5. 中国急性缺血性脑卒中早期血管内介入诊疗指南2018

(1)为防止过度灌注综合征及症状性颅内出血转化,要求术前至术后24 h血压控制在180/105 mmHg以下。(Ⅱ级推荐,B级证据)

(2)血管再通成功的患者(mTICI分级为2b级和3级),可以控制血压在140/90 mmHg以下或较基础血压降低20 mmHg左右,但不应低于100/60 mmHg。(Ⅱ级推荐,C级证据)

(3)血管再通不佳(mTICI分级≤2a级)或有血管再闭塞风险的患者,不建议控制血压至较低水平。(Ⅰ级推荐,C级证据)

缺血性卒中急性期降压总结

1. 目前针对卒中后早期是否应该立即降压、降压目标值、卒中后何时开始恢复原用降压药及降压药物的选择等问题尚缺乏充分可靠的研究证据。

2. 除非血压≥200~220/110~120 mmHg,或存在其他合并症,如严重心功能不全、主动脉夹层或高血压脑病等,目前的国内外指南仍不主张积极降压。

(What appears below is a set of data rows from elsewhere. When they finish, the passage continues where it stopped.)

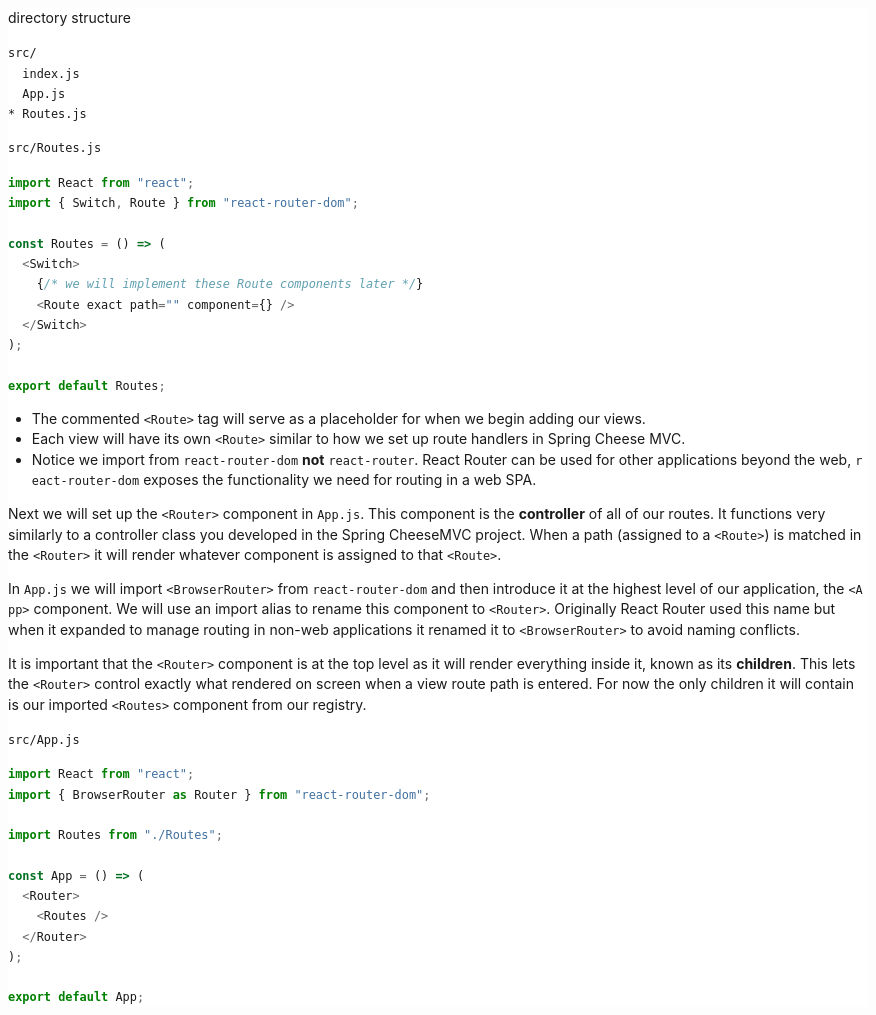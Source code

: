 directory structure

```sh
src/
  index.js
  App.js
* Routes.js
```

`src/Routes.js`

```js
import React from "react";
import { Switch, Route } from "react-router-dom";

const Routes = () => (
  <Switch>
    {/* we will implement these Route components later */}
    <Route exact path="" component={} />
  </Switch>
);

export default Routes;
```

- The commented `<Route>` tag will serve as a placeholder for when we begin adding our views.
- Each view will have its own `<Route>` similar to how we set up route handlers in Spring Cheese MVC.
- Notice we import from `react-router-dom` **not** `react-router`. React Router can be used for other applications beyond the web, `react-router-dom` exposes the functionality we need for routing in a web SPA.

Next we will set up the `<Router>` component in `App.js`. This component is the **controller** of all of our routes. It functions very similarly to a controller class you developed in the Spring CheeseMVC project. When a path (assigned to a `<Route>`) is matched in the `<Router>` it will render whatever component is assigned to that `<Route>`.

In `App.js` we will import `<BrowserRouter>` from `react-router-dom` and then introduce it at the highest level of our application, the `<App>` component. We will use an import alias to rename this component to `<Router>`. Originally React Router used this name but when it expanded to manage routing in non-web applications it renamed it to `<BrowserRouter>` to avoid naming conflicts.

It is important that the `<Router>` component is at the top level as it will render everything inside it, known as its **children**. This lets the `<Router>` control exactly what rendered on screen when a view route path is entered. For now the only children it will contain is our imported `<Routes>` component from our registry.

`src/App.js`

```js
import React from "react";
import { BrowserRouter as Router } from "react-router-dom";

import Routes from "./Routes";

const App = () => (
  <Router>
    <Routes />
  </Router>
);

export default App;
```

3. 发病后48或72 h内启动降压治疗的获益尚不明确,可在发病后24 h内将血压降低15%。

4. 接受静脉溶栓或血管内治疗者,血压应至少控制在<180~185/105~110 mmHg。

5. 总体上急性期降压至少是安全无害的,甚至少数研究显示可以改善短期或长期预后。